Но часто мне мыслится, что я уже достаточно настрадался; тогда я чувствую, как начинаю постепенно выходить из себя. Однако это чистое заблуждение; мне слишком хорошо известно, что страданиям нет меры, в особенности сейчас…
[…]
* * *
[…]
Меня уже часто переводили из одних мест в другие, я совершил не один умопомрачительный марш-бросок и проглотил немало мудреных отрезвляющих кушаний, но такого безумия, какое творится здесь, мне видеть еще не доводилось, и в этом безумии виноватых нет, от него страдают как руководители, так и руководимые. Нынешним утром поступил запрос на меня, куда, для какой цели — вообще непонятно; затем после обеда выясняется, что завтра утром меня и еще примерно пятьдесят человек командируют в Билефельд. До сих пор — сейчас десять утра — это безумие еще продолжается; часами простаиваем у вещевого склада, в приемной врача, в канцелярии, а потом — это уже в завершение эпопеи — в темном подвале, где нам выдают рождественские подарки. К великому огорчению, среди них не оказалось сигарет, они здесь самый дорогостоящий товар. Я теперь набиваю трубку всем, что вообще может называться табаком. Мне еще надлежит упаковать мой багаж, мы отправляемся завтра утром часов в восемь; к тому же у меня целый чемодан всяких личных вещей; завтра мне предстоит битый час тащить все это барахло до вокзала. И тем не менее я благословляю, благословляю тот день, когда покину наконец это место и окажусь на «такой надежной родимой стороне», ежели можно так выразиться солдату. В общем, я рад моему переводу в Билефельд…
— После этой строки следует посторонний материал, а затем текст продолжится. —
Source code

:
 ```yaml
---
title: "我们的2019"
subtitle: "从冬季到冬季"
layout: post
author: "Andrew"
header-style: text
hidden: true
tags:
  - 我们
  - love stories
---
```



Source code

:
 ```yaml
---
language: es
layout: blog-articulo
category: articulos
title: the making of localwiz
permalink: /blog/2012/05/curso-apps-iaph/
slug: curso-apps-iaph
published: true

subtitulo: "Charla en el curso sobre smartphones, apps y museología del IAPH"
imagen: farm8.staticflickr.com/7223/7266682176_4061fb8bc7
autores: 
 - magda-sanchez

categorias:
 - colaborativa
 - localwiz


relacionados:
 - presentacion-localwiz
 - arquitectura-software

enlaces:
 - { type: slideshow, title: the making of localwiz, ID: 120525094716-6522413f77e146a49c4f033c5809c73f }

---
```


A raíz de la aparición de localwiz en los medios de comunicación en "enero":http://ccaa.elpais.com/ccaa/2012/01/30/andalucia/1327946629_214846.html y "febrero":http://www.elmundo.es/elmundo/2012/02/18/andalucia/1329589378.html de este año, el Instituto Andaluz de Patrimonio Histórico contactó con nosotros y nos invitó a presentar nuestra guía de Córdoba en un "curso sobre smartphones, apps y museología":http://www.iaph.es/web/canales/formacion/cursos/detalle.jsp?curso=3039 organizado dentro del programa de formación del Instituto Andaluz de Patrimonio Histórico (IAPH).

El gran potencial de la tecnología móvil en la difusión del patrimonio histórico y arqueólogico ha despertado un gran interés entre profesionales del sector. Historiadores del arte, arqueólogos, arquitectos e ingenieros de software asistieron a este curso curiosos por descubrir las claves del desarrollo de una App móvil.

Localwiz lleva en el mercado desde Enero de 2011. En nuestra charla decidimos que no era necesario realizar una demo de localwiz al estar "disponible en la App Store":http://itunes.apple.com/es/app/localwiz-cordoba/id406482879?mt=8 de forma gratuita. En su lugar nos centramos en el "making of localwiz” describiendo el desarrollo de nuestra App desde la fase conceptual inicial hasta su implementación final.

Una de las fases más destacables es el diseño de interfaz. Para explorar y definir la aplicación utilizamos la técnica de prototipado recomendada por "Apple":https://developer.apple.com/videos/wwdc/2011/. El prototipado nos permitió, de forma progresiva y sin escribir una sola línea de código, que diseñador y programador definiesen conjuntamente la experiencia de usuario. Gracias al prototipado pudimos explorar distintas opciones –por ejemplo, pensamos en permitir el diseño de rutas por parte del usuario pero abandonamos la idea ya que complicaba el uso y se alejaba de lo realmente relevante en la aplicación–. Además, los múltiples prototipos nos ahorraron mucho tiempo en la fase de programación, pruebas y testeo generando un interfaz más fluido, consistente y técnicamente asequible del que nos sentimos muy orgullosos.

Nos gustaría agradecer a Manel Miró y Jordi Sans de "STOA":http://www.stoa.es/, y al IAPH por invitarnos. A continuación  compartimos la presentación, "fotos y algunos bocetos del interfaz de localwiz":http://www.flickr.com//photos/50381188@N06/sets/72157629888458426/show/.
Стало быть, вполне вероятно, что мы будем вместе праздновать Рождество в Билефельде или еще в какой-нибудь дыре поблизости, потому что отпуска, естественно, не предвидится, а без отпускного свидетельства ехать отсюда в Кёльн просто безумие… Выходит, нам остается только ждать, пока окончательно не прояснится наше положение в Билефельде, не исключено, что мы будем там охранять пленных.
Меня попросту вырвали из моих грез о будущем, и теперь я никак не могу собраться с мыслями и спокойно продолжить письмо, ибо передо мной возвышается огромная куча багажа, который, еще не знаю как, придется тащить с собой.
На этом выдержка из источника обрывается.